Dataset entries
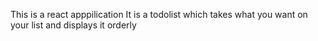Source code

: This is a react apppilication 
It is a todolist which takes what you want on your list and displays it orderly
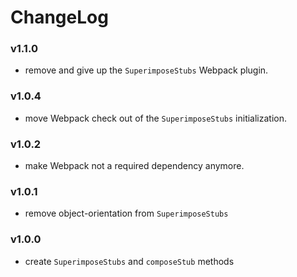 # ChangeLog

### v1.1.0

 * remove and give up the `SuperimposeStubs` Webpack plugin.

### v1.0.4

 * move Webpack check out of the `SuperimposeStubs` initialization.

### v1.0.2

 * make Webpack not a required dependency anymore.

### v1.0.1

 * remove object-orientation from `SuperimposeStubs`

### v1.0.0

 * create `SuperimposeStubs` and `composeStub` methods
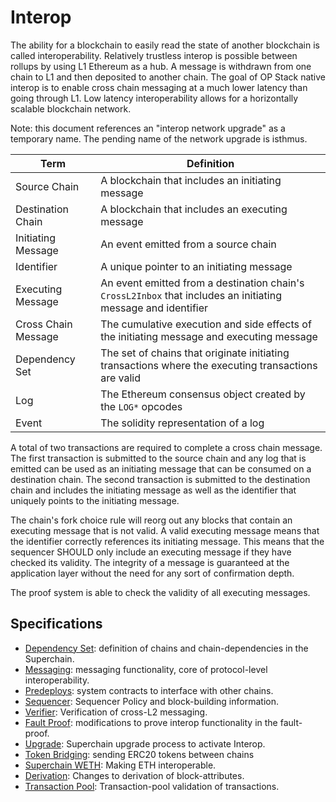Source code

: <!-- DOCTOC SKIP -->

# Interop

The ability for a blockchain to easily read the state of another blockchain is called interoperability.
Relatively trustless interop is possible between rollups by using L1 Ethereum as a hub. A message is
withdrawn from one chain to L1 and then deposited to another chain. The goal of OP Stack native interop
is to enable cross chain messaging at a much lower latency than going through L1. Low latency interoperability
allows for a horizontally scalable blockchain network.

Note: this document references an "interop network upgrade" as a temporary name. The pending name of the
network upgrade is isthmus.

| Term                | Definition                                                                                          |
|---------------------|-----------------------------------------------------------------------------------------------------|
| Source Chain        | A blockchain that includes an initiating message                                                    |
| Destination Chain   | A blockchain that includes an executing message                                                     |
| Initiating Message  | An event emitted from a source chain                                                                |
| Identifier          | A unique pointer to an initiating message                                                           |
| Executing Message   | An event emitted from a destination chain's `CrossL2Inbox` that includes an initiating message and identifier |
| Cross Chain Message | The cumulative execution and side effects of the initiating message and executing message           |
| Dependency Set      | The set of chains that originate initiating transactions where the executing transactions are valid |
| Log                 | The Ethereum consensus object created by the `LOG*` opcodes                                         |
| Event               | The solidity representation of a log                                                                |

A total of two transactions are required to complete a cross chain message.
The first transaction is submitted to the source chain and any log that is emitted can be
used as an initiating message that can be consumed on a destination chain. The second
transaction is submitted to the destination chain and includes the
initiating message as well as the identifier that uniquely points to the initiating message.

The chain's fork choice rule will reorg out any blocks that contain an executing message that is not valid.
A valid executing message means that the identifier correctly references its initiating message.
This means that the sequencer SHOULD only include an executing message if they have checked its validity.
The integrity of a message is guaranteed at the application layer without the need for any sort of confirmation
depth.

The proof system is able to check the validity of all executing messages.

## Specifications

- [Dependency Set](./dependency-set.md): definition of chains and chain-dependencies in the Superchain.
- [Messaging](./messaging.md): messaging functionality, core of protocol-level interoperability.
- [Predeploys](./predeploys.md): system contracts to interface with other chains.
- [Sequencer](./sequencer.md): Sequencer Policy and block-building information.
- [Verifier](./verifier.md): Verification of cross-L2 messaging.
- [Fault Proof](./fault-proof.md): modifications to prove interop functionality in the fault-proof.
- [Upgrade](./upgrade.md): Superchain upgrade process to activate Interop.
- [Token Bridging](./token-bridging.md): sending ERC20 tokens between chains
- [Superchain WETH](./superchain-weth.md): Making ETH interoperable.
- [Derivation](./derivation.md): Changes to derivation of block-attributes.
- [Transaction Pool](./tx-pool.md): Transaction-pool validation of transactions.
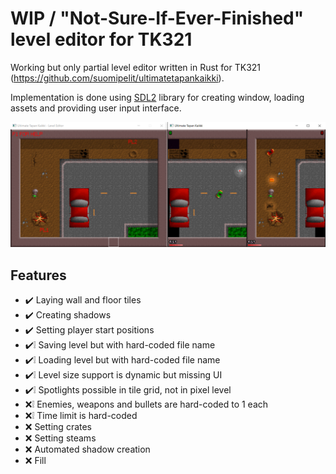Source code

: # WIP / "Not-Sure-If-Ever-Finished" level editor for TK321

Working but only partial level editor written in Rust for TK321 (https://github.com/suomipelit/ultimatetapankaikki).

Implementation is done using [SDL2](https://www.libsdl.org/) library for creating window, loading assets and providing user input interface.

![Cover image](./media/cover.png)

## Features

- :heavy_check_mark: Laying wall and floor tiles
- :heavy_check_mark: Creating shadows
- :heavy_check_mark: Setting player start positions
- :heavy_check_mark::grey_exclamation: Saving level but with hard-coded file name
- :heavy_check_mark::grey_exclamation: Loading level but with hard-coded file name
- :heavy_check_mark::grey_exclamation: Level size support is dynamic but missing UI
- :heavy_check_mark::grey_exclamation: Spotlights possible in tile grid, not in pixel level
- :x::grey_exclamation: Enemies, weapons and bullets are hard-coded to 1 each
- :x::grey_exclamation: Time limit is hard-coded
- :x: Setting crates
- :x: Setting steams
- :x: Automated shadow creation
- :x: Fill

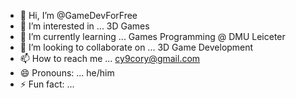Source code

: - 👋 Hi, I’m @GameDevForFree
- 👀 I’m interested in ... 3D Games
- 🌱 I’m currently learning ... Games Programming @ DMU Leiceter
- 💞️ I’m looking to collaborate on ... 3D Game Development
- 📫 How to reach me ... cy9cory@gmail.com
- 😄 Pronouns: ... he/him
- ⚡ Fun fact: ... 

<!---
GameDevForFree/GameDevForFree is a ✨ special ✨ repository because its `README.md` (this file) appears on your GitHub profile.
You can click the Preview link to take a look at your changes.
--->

TASK INSTRUCTIONS: Copy only the part of the records that runs from the first line to the line with "Relatively trustless interop", ends included, leaving pictures out.

EXERCISE RESPONSE:
Source code

: This is a react apppilication 
It is a todolist which takes what you want on your list and displays it orderly
 # ChangeLog

### v1.1.0

 * remove and give up the `SuperimposeStubs` Webpack plugin.

### v1.0.4

 * move Webpack check out of the `SuperimposeStubs` initialization.

### v1.0.2

 * make Webpack not a required dependency anymore.

### v1.0.1

 * remove object-orientation from `SuperimposeStubs`

### v1.0.0

 * create `SuperimposeStubs` and `composeStub` methods
Source code

: <!-- DOCTOC SKIP -->

# Interop

The ability for a blockchain to easily read the state of another blockchain is called interoperability.
Relatively trustless interop is possible between rollups by using L1 Ethereum as a hub. A message is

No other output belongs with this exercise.